Written by Haley Davis

Sophia Miller '06, assistant conductor of Youth People's Chorus of New York City visits Ithaca for the Choral Musical Experience.

Few musicians get the chance to conduct at Lincoln Center’s Rose Theater, the 92nd Street Y, Merkin Concert Hall at Kaufman Center, and Symphony Space. Fewer still get the chance to conduct at these top venues within five years of graduating from college. But as assistant conductor of the Young People’s Chorus (YPC) of New York City, Sophia Miller ’06 is one of those few. 

Miller conducts the prelude division, the youngest YPC ensemble, giving boys and girls ages 7 through 10 a solid musical foundation as well as a chance to perform. But she wears many other hats at YPC, serving as vocal coach for children in all divisions, prepping YPC groups for concerts and television and radio performances, and teaching in YPC’s Satellite Schools program. “There’s never a dull moment,” says Miller. “I conduct, travel to schools, produce CDs, create courses, work with dance companies."

The Young People's Chorus of New York City perform their winter concert in 2008 at the 92nd St. Y.

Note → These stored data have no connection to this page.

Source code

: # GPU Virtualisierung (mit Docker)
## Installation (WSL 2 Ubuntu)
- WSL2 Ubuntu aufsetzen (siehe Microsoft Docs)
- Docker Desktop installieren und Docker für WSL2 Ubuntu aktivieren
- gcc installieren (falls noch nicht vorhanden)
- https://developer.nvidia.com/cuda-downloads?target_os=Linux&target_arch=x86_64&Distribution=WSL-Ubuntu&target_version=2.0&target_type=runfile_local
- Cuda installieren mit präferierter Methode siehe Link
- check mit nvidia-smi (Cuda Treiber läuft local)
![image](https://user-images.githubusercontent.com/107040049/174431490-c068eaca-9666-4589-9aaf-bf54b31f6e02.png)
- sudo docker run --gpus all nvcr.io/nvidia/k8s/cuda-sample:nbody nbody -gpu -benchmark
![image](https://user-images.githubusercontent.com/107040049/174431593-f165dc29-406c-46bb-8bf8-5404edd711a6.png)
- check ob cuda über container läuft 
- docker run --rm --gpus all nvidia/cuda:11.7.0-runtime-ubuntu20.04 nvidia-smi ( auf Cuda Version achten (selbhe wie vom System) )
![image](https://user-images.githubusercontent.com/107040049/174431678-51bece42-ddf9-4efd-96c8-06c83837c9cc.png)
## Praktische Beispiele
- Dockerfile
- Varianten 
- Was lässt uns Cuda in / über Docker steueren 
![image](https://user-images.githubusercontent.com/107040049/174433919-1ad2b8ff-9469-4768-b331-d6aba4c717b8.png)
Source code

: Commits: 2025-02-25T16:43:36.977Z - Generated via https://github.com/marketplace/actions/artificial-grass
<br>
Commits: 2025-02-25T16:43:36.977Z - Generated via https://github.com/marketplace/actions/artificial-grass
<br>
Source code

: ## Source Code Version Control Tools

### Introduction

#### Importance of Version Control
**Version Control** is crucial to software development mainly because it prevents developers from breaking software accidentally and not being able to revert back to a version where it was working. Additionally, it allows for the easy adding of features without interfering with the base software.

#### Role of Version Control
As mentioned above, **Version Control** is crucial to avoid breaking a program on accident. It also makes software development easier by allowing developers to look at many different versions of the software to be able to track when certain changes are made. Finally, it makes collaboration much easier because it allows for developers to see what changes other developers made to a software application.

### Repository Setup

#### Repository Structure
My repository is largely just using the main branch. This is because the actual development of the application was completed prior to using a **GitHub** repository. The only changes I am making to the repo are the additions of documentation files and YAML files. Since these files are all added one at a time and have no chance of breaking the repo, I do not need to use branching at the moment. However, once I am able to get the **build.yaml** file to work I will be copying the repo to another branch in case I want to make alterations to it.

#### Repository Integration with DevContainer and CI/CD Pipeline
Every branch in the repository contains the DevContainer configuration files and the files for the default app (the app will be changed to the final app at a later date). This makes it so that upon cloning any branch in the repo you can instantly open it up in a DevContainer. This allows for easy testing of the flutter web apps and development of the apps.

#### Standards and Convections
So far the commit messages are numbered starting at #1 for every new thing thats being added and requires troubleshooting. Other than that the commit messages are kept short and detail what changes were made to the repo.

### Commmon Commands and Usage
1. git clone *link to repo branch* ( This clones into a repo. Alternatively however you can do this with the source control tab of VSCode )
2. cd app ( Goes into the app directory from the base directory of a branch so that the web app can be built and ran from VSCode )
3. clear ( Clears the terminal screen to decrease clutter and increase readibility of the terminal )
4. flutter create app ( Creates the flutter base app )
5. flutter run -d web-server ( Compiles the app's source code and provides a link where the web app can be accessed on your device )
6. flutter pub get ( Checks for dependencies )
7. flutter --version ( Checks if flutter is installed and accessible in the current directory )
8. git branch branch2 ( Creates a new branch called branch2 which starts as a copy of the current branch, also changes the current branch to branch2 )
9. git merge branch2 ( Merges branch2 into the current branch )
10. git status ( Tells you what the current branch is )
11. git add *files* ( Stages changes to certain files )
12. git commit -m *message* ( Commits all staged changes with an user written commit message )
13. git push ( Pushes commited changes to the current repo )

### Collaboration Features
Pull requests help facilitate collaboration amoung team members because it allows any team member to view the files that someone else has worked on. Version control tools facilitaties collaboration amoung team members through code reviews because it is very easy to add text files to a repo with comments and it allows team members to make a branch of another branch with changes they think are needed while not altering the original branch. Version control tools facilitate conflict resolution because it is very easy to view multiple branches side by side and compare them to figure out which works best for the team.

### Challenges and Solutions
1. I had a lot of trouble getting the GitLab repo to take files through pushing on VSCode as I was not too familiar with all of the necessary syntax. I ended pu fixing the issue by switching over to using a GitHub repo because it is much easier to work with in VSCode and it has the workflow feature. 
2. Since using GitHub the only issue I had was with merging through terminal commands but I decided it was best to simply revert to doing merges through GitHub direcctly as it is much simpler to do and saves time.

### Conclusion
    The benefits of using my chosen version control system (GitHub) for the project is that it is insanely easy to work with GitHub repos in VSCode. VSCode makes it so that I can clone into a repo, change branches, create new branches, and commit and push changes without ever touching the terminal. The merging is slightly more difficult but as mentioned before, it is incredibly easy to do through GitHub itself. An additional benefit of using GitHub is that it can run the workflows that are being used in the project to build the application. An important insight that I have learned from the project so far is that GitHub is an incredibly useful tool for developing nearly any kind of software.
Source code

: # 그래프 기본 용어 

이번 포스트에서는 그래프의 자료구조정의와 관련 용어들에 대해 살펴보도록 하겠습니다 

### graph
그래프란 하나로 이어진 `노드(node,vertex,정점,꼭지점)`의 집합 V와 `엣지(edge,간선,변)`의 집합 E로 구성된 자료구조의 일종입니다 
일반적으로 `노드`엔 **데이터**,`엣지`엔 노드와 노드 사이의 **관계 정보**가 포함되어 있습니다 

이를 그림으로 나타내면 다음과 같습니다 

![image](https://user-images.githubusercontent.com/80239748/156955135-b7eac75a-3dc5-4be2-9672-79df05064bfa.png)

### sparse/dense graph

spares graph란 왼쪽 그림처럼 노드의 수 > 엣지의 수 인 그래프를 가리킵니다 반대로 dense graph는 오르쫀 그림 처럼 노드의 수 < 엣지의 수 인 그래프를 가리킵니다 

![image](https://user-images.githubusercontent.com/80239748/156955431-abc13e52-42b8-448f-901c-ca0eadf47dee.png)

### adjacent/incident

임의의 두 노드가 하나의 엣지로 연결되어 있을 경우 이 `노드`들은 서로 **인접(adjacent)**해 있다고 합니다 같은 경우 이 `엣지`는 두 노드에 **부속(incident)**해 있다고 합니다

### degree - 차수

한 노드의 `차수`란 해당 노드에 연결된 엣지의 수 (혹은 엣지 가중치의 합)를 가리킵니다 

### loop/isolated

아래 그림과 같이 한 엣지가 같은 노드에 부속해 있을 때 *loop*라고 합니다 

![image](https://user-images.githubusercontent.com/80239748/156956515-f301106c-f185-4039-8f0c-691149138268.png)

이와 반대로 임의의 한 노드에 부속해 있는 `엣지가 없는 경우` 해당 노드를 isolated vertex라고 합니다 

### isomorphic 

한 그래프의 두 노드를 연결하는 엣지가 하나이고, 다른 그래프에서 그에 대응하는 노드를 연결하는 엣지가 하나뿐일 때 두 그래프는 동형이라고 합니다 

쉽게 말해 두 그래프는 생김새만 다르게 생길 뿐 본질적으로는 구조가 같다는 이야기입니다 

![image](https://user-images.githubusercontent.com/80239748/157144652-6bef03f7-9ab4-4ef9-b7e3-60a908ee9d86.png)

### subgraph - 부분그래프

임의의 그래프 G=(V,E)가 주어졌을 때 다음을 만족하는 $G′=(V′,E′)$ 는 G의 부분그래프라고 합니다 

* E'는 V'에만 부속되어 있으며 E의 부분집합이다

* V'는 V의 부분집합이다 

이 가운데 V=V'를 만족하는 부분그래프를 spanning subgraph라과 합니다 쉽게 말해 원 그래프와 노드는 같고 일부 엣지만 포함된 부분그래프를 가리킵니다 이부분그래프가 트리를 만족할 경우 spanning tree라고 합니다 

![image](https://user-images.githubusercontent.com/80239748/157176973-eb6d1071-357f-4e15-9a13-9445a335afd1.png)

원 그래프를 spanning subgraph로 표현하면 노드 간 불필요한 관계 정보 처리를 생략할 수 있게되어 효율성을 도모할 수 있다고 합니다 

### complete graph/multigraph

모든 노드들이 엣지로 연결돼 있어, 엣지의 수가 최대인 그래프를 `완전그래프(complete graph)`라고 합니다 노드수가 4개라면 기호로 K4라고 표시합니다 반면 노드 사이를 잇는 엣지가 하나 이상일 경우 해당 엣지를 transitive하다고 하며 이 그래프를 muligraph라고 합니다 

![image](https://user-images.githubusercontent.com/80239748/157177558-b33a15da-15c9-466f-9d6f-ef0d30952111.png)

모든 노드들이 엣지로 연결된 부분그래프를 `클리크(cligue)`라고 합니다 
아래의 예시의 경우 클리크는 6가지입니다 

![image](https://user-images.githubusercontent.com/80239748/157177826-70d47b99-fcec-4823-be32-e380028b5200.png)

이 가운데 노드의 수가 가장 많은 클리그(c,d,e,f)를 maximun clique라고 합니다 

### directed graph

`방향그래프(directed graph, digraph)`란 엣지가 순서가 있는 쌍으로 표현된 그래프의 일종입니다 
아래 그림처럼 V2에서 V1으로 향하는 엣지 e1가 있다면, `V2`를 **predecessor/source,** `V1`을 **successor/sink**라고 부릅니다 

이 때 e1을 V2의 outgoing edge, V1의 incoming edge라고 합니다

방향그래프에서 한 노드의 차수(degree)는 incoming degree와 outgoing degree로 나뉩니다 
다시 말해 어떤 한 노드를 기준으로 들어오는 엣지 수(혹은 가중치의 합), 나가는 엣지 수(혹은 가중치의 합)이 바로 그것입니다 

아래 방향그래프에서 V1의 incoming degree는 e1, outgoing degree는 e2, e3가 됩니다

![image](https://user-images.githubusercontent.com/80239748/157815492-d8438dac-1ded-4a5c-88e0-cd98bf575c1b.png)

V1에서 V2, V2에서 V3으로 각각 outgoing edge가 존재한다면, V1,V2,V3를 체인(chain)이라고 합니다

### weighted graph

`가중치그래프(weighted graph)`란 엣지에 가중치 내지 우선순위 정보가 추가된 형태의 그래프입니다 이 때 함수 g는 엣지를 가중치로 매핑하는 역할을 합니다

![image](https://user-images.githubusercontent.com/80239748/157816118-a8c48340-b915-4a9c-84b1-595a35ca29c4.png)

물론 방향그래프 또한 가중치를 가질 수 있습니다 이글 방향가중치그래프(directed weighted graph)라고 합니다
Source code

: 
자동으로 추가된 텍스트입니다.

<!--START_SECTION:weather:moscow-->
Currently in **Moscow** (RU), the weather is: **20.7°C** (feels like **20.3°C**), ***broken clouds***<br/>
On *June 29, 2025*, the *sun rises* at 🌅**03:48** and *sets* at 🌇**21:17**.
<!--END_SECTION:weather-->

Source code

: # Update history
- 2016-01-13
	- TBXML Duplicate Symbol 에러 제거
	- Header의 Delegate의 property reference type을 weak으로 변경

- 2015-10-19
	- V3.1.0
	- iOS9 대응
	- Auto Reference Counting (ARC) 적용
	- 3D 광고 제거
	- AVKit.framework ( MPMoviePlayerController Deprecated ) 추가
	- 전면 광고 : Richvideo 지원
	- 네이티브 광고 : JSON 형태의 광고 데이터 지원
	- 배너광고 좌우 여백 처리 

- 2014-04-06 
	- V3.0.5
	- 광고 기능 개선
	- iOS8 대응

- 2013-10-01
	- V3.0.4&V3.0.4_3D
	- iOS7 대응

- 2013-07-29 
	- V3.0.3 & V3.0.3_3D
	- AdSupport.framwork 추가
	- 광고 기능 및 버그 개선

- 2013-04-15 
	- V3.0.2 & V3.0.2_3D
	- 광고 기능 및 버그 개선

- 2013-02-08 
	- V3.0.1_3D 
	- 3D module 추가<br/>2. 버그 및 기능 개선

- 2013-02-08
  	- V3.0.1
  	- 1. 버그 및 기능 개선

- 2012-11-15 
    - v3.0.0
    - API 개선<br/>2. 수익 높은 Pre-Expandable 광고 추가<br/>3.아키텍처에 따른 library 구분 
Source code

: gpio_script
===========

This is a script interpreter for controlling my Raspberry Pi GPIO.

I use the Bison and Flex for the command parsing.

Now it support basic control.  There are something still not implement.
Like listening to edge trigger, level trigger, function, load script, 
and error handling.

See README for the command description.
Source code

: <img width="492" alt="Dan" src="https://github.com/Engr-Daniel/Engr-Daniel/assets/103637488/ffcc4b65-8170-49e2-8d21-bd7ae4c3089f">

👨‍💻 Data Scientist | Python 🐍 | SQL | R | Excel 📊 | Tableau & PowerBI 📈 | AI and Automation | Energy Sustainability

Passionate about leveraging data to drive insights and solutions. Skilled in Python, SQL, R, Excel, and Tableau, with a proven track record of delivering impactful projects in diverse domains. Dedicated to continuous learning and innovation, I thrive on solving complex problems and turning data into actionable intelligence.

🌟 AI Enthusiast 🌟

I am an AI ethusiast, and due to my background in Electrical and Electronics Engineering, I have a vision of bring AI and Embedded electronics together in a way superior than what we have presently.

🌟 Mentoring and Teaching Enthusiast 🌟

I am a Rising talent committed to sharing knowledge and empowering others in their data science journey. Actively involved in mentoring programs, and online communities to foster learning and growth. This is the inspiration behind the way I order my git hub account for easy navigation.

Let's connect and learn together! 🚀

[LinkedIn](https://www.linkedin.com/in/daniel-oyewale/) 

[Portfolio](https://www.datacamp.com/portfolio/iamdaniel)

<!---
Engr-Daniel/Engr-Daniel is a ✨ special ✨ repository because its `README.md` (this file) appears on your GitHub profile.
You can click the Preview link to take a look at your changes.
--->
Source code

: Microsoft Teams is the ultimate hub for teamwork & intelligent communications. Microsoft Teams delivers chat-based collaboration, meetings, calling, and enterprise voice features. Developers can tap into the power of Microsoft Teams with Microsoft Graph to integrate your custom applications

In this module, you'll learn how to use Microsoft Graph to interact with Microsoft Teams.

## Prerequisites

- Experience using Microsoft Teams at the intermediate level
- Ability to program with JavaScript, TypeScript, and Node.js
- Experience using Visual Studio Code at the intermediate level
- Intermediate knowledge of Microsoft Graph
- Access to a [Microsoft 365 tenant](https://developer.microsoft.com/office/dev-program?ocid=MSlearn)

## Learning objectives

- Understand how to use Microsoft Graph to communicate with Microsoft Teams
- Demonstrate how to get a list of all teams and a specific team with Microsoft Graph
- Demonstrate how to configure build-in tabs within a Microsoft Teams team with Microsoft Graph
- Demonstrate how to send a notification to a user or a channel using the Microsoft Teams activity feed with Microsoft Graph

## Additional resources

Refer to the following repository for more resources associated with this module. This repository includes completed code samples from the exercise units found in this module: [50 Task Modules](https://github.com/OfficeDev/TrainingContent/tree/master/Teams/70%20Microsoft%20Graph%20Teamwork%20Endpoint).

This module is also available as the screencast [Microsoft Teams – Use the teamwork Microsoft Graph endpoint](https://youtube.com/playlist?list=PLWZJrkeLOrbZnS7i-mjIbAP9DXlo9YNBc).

“We’re a children’s chorus,” Miller says, “but we’re a professional-level ensemble. It’s opened my eyes to what children can do. We strive for the highest level artistically, but it’s just as important to us that the children find themselves and find friendships.” Over the course of their time with the group—typically eight or nine years—most perform worldwide, from around New York City to South America and Asia—and Ithaca, as part of the College’s Choral Music Experience (CME).

Each summer, Miller brings about 40 YPC members to join the Ithaca Children’s Choir to create a resident chorus for CME, a weeklong graduate-level workshop for conductors. It’s a chance for her to show off her alma mater, but also to work with her former professor and mentor—and now colleague—Janet Galván.

From the time Miller joined the women’s chorale as a freshman, she says, Professor Galván had a huge impact on her experience at Ithaca. “She gave such specific attention to everybody, including me, and I wasn’t even a music major yet. She was tough, but that’s the only way that you came out feeling like you had made a lot of progress. I can’t think of any better combination than having that support and knowing that she had such high standards.”

Professor Galván heads up the Choral Music Experience and is the conductor of the Ithaca Children’s Choir. A year after Miller graduated from IC, she landed her current job when she came back to hone her conducting skills at Choral Music Experience.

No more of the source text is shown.